Aim of the exercise = Should pictures appear among the records, leave them out, and copy exactly only the lines from the first through the one with "rus-Cyrl-RU | пове́рхностное", inclusive.

Document images with source code
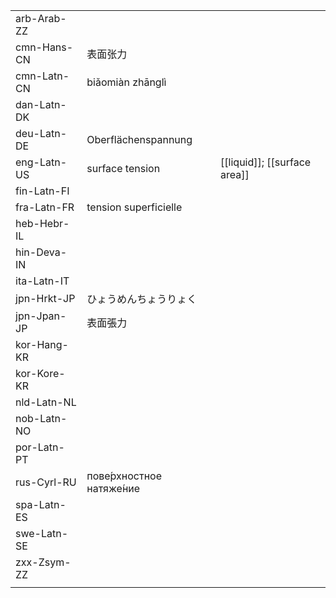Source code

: | | | |
|-|-|-|
| arb-Arab-ZZ |  |  |
| cmn-Hans-CN | 表面张力 |  |
| cmn-Latn-CN | biǎomiàn zhānglì |  |
| dan-Latn-DK |  |  |
| deu-Latn-DE | Oberflächenspannung |  |
| eng-Latn-US | surface tension | [[liquid]]; [[surface area]] |
| fin-Latn-FI |  |  |
| fra-Latn-FR | tension superficielle |  |
| heb-Hebr-IL |  |  |
| hin-Deva-IN |  |  |
| ita-Latn-IT |  |  |
| jpn-Hrkt-JP | ひょうめんちょうりょく |  |
| jpn-Jpan-JP | 表面張力 |  |
| kor-Hang-KR |  |  |
| kor-Kore-KR |  |  |
| nld-Latn-NL |  |  |
| nob-Latn-NO |  |  |
| por-Latn-PT |  |  |
| rus-Cyrl-RU | пове́рхностное натяже́ние |  |
| spa-Latn-ES |  |  |
| swe-Latn-SE |  |  |
| zxx-Zsym-ZZ |  |  |
|  |  |  |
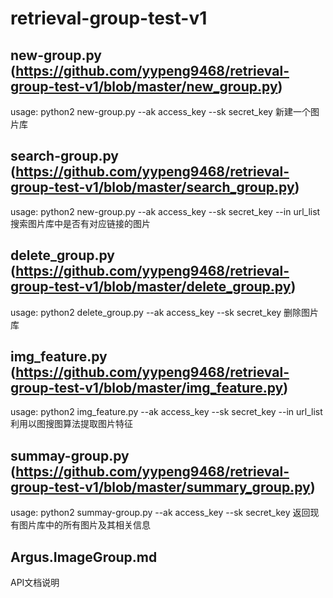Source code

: # retrieval-group-test-v1
## new-group.py (https://github.com/yypeng9468/retrieval-group-test-v1/blob/master/new_group.py)
usage: python2 new-group.py --ak access_key --sk secret_key
新建一个图片库

## search-group.py (https://github.com/yypeng9468/retrieval-group-test-v1/blob/master/search_group.py)
usage: python2 new-group.py --ak access_key --sk secret_key --in url_list
搜索图片库中是否有对应链接的图片

## delete_group.py (https://github.com/yypeng9468/retrieval-group-test-v1/blob/master/delete_group.py)
usage: python2 delete_group.py --ak access_key --sk secret_key
删除图片库

## img_feature.py (https://github.com/yypeng9468/retrieval-group-test-v1/blob/master/img_feature.py)
usage: python2 img_feature.py --ak access_key --sk secret_key --in url_list
利用以图搜图算法提取图片特征

## summay-group.py (https://github.com/yypeng9468/retrieval-group-test-v1/blob/master/summary_group.py)
usage: python2 summay-group.py --ak access_key --sk secret_key
返回现有图片库中的所有图片及其相关信息

## Argus.ImageGroup.md 
API文档说明



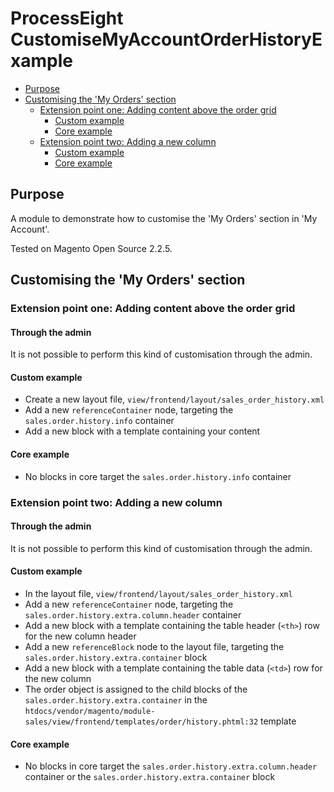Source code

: # ProcessEight CustomiseMyAccountOrderHistoryExample

* [Purpose](#purpose)
* [Customising the 'My Orders' section](#customising-the-my-orders-section)
    * [Extension point one: Adding content above the order grid](#extension-point-one-adding-content-above-the-order-grid)
        * [Custom example](#custom-example)
        * [Core example](#core-example)
    * [Extension point two: Adding a new column](#extension-point-two-adding-a-new-column)
        * [Custom example](#custom-example-1)
        * [Core example](#core-example-1)
        
## Purpose
A module to demonstrate how to customise the 'My Orders' section in 'My Account'.

Tested on Magento Open Source 2.2.5.

## Customising the 'My Orders' section

### Extension point one: Adding content above the order grid

#### Through the admin

It is not possible to perform this kind of customisation through the admin.

#### Custom example
* Create a new layout file, `view/frontend/layout/sales_order_history.xml`
* Add a new `referenceContainer` node, targeting the `sales.order.history.info` container
* Add a new block with a template containing your content

#### Core example
* No blocks in core target the `sales.order.history.info` container

### Extension point two: Adding a new column

#### Through the admin

It is not possible to perform this kind of customisation through the admin.

#### Custom example
* In the layout file, `view/frontend/layout/sales_order_history.xml`
* Add a new `referenceContainer` node, targeting the `sales.order.history.extra.column.header` container
* Add a new block with a template containing the table header (`<th>`) row for the new column header
* Add a new `referenceBlock` node to the layout file, targeting the `sales.order.history.extra.container` block
* Add a new block with a template containing the table data (`<td>`) row for the new column
* The order object is assigned to the child blocks of the `sales.order.history.extra.container` in the `htdocs/vendor/magento/module-sales/view/frontend/templates/order/history.phtml:32` template

#### Core example
* No blocks in core target the `sales.order.history.extra.column.header` container or the `sales.order.history.extra.container` block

Response to the exercise =
Source code

: | | | |
|-|-|-|
| arb-Arab-ZZ |  |  |
| cmn-Hans-CN | 表面张力 |  |
| cmn-Latn-CN | biǎomiàn zhānglì |  |
| dan-Latn-DK |  |  |
| deu-Latn-DE | Oberflächenspannung |  |
| eng-Latn-US | surface tension | [[liquid]]; [[surface area]] |
| fin-Latn-FI |  |  |
| fra-Latn-FR | tension superficielle |  |
| heb-Hebr-IL |  |  |
| hin-Deva-IN |  |  |
| ita-Latn-IT |  |  |
| jpn-Hrkt-JP | ひょうめんちょうりょく |  |
| jpn-Jpan-JP | 表面張力 |  |
| kor-Hang-KR |  |  |
| kor-Kore-KR |  |  |
| nld-Latn-NL |  |  |
| nob-Latn-NO |  |  |
| por-Latn-PT |  |  |
| rus-Cyrl-RU | пове́рхностное натяже́ние |  |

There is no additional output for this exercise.